Cincinnati uses open data to power its Heroin Tracker, a Socrata dashboard that breaks out incidents for the past 13 months by location, volume, date, time and transport outcome. It shows the neighborhoods with the highest incidents, and that incidents tend to occur from late afternoon through the evening, with the pace slowing after 8 or 9 p.m.

The information available on Cincinnati’s dashboard serves many purposes. Residents are empowered to browse data by neighborhood or by street to learn how the epidemic is affecting their neighborhood.

“We need data presented in an analytical way that helps us target our limited resources,” Brandon Crowley, Open Data and Chief Data Officer for the city of Cincinnati, wrote.
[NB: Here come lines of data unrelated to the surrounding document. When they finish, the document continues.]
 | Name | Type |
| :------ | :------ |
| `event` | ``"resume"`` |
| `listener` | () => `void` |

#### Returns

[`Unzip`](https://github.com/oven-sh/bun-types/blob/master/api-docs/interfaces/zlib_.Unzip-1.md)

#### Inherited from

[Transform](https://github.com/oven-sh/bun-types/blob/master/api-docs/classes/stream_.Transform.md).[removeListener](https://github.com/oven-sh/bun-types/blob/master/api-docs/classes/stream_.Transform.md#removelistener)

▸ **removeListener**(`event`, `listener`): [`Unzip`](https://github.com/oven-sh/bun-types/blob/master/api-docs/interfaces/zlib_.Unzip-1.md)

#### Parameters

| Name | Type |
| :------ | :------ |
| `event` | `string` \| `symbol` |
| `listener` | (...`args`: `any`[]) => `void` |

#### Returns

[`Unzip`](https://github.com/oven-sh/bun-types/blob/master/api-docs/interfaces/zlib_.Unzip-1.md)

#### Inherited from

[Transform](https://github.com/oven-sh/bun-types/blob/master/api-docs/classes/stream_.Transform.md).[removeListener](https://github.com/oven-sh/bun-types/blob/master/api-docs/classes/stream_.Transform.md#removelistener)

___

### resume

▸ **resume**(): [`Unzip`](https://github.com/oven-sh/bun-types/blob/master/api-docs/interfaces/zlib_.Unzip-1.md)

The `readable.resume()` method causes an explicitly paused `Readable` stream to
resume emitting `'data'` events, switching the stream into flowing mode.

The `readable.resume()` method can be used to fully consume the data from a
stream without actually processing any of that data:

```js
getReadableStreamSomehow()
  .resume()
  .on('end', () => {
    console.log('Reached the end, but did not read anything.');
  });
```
Virginia uses Socrata open-data-powered solutions to combat its opioid crisis. In 2016, 1,268 people died from opioid overdoses in the state, and 4,076 people had opioid overdose-reversing Narcan administered to them by emergency medical services, according to the Virginia Department of Health. The state decided to pool their data in a dashboard to help local partners make data-based decisions about opioid policies, programs and projects, and performance and improvement.

“Virginia saw its highest number of opioid overdoses last year,” said Shannon Dion, director of Virginia Department of Criminal Justice Services, in a statement. “We are optimistic that with this data-sharing platform, we can develop models and real-time data to better prevent opioid use, overdoses and deaths, as well as target opioid-related crimes.”

The tool will be live later this year, and will attempt to arm state personnel with information to reduce opioid deaths by centralizing data and identifying specific regions and populations that are at risk.

Smart combinations of data and visualizations can be leveraged to equip governments to fight this crisis.

By combining justice information, mental health data and overlaying visualization engines and geospatial data, governments can focus on hotspots within their regions. Those insights can be coupled with historic and current investment information, helping decision makers identify areas where the right solution has been under-funded and analyze sources to ensure the problem is broadly covered to mirror prior successes.

Socrata puts the data directly in the hands of concerned community organizations. And, with toolsets such as Citizen Connect, governments can prepare the frontlines and use these insights to break the addiction cycle.